Diesen Ritt auf der Rasierklinge wollte Trainerin Inka Grings offenbar nicht auch noch in der zweiten Hälfte vollziehen und verordnete mehr Offensivgeist und auch längere Phasen im eigenen Ballbesitz. Neuseeland, das besonders Mitte der ersten Hälfte mächtig Druck ausgeübt hatte, blieb so deutlich weiter weg vom Schweizer Tor.
Und: nach ein paar hohen Ballgewinnen hatte die Nati sogar ein paar sehr vernünftige Umschaltchancen. Wie in den ersten beiden Partien zuvor schon haperte es aber an der nötigen Genauigkeit, um überhaupt sauber zum Abschluss zu kommen.
Schweizer Minimalisten-Fussball
So blieb das Spiel umkämpft und spannend bis zum Schluss. Neuseeland warf eine Offensivspielerin nach der anderen ins Rennen, die Schweiz blieb bei ihrer stoischen Art des Verteidigens und hielt sich ihre Gegnerinnen damit vom Leib. Goalie Gaelle Thalmann, die im zweiten Spiel gegen Norwegen mit einigen starken Paraden noch zur Matchwinnerin wurde, musste dieses Mal kaum einen Ball halten.
Neuseeland hatte ausser viel Enthusiasmus und Leidenschaft am Ende zu wenig zu bieten, fand keine spielerischen Lösungen gegen das Schweizer Bollwerk und kam auch in der hektischen Schlussphase mit der Brechstange oder bei Standards nicht entscheidend durch.
Die Schweiz ist damit immer noch ohne Gegentor nach - inklusive der üppigen Nachspielzeit - knapp 300 absolvierten Spielminuten. Der Minimalisten-Fussball bei zwei selbst erzielten Toren und null Gegentoren nach drei Partien hat sich bisher also bewährt.

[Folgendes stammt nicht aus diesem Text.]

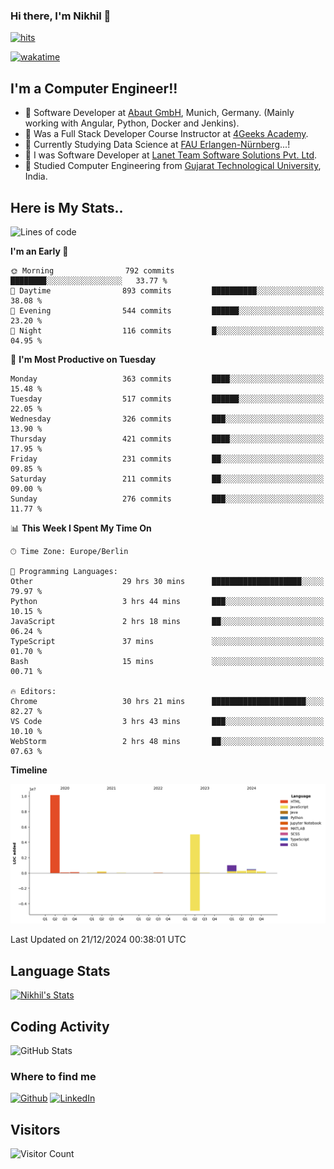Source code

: ### Hi there, I'm Nikhil 👋

[![hits](https://hits.sh/github.com/silentsoft/hits.svg?color=2311cc)](https://hits.sh/github.com/silentsoft/hits/)

[![wakatime](https://wakatime.com/badge/user/369b6a3a-7953-4ff9-b7c7-be53d0a7ccc6.svg)](https://wakatime.com/@369b6a3a-7953-4ff9-b7c7-be53d0a7ccc6)

## I'm a  Computer Engineer!!

- 🌱 Software Developer at [Abaut GmbH](https://www.abaut.de/), Munich, Germany. (Mainly working with Angular, Python, Docker and Jenkins).
- 🌱 Was a Full Stack Developer Course Instructor at [4Geeks Academy](https://4geeks.com/).
- 🌱 Currently Studying Data Science at [FAU Erlangen-Nürnberg](https://www.fau.de/)...!
- 🌱 I was Software Developer at [Lanet Team Software Solutions Pvt. Ltd](https://lanetteam.com/).
- 🌱 Studied Computer Engineering from [Gujarat Technological University](https://www.gtu.ac.in/), India.

<h2>Here is My Stats..</h2>

<!--START_SECTION:waka-->
![Lines of code](https://img.shields.io/badge/From%20Hello%20World%20I%27ve%20Written-17.5%20million%20lines%20of%20code-blue)

**I'm an Early 🐤** 

```text
🌞 Morning                792 commits         ████████░░░░░░░░░░░░░░░░░   33.77 % 
🌆 Daytime                893 commits         ██████████░░░░░░░░░░░░░░░   38.08 % 
🌃 Evening                544 commits         ██████░░░░░░░░░░░░░░░░░░░   23.20 % 
🌙 Night                  116 commits         █░░░░░░░░░░░░░░░░░░░░░░░░   04.95 % 
```
📅 **I'm Most Productive on Tuesday** 

```text
Monday                   363 commits         ████░░░░░░░░░░░░░░░░░░░░░   15.48 % 
Tuesday                  517 commits         ██████░░░░░░░░░░░░░░░░░░░   22.05 % 
Wednesday                326 commits         ███░░░░░░░░░░░░░░░░░░░░░░   13.90 % 
Thursday                 421 commits         ████░░░░░░░░░░░░░░░░░░░░░   17.95 % 
Friday                   231 commits         ██░░░░░░░░░░░░░░░░░░░░░░░   09.85 % 
Saturday                 211 commits         ██░░░░░░░░░░░░░░░░░░░░░░░   09.00 % 
Sunday                   276 commits         ███░░░░░░░░░░░░░░░░░░░░░░   11.77 % 
```


📊 **This Week I Spent My Time On** 

```text
🕑︎ Time Zone: Europe/Berlin

💬 Programming Languages: 
Other                    29 hrs 30 mins      ████████████████████░░░░░   79.97 % 
Python                   3 hrs 44 mins       ███░░░░░░░░░░░░░░░░░░░░░░   10.15 % 
JavaScript               2 hrs 18 mins       ██░░░░░░░░░░░░░░░░░░░░░░░   06.24 % 
TypeScript               37 mins             ░░░░░░░░░░░░░░░░░░░░░░░░░   01.70 % 
Bash                     15 mins             ░░░░░░░░░░░░░░░░░░░░░░░░░   00.71 % 

🔥 Editors: 
Chrome                   30 hrs 21 mins      █████████████████████░░░░   82.27 % 
VS Code                  3 hrs 43 mins       ███░░░░░░░░░░░░░░░░░░░░░░   10.10 % 
WebStorm                 2 hrs 48 mins       ██░░░░░░░░░░░░░░░░░░░░░░░   07.63 % 
```

**Timeline**

![Lines of Code chart](https://raw.githubusercontent.com/nikhilmaguwala/nikhilmaguwala/main/assets/bar_graph.png)


 Last Updated on 21/12/2024 00:38:01 UTC
<!--END_SECTION:waka-->

<h2>Language Stats</h2>

[![Nikhil's Stats](https://github-readme-stats.vercel.app/api/wakatime?username=nikhilmaguwala&layout=compact&title=Stats)](https://github.com/nikhilmaguwala)


<h2>Coding Activity</h2>

<p><img src="https://wakatime.com/share/@nikhilmaguwala/7dd532b8-3e5e-4c26-8c46-68cc27712a92.svg" alt="GitHub Stats"></p>

<h3>Where to find me</h3>
<p>
    <a href="https://github.com/nikhilmaguwala" target="_blank"><img alt="Github" src="https://img.shields.io/badge/GitHub-%2312100E.svg?&style=for-the-badge&logo=Github&logoColor=white" /></a>
    <a href="https://www.linkedin.com/in/nikhil-maguwala" target="_blank"><img alt="LinkedIn" src="https://img.shields.io/badge/linkedin-%230077B5.svg?&style=for-the-badge&logo=linkedin&logoColor=white" /></a> 
</p>


<h2>Visitors</h2>

![Visitor Count](https://profile-counter.glitch.me/nikhilmaguwala/count.svg)

[website]: https://nikhilmaguwala.github.io/
[instagram]: https://www.instagram.com/nikhil_maguwala/
[linkedin]: https://www.linkedin.com/in/nikhil-maguwala/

Im Achtelfinale wartet ein Kracher
In Neuseeland droht der kurze Anflug der Fussball-Euphorie nun schon wieder abzuflachen. Richtig gute Stimmung entstand im Land des Co-Gastgebers eigentlich immer nur bei den Spielen der eigenen Nationalmannschaft. Und auch die FIFA wird nicht besonders glücklich sein darüber, dass der erste von zwei Hosts schon nach drei Spielen raus ist aus dem Turnier. Für Neuseeland hat es damit auch im sechsten Anlauf nicht gereicht, endlich einmal in die K.o.-Runde bei einer WM einzuziehen.
Die Schweiz muss das selbstverständlich überhaupt nicht kümmern. Die Nati hat es in einer schwer umkämpften Gruppe als Erster ins Achtelfinale geschafft, das erste Ziel ist damit erreicht. Nach der Pflicht kann nun die Kür folgen - die aber dürfte es am kommenden Samstag dann wahrlich in sich haben.
Entweder geht es in der Runde der letzten 16 Mannschaften dann gegen die bisher fulminanten Japanerinnen - oder sogar gegen einen der Topfavoriten Spanien. Beides sind schon nach zwei absolvierten Spieltagen in der Gruppe C reine Tormaschinen, haben schon sieben beziehungsweise acht Treffer erzielt. Es steht also der definitive Stresstest für die Schweizer Abwehr an.
Und auch in der Offensive wird sich einiges ändern müssen: Bisher war das aus Schweizer Sicht doch noch sehr überschaubar.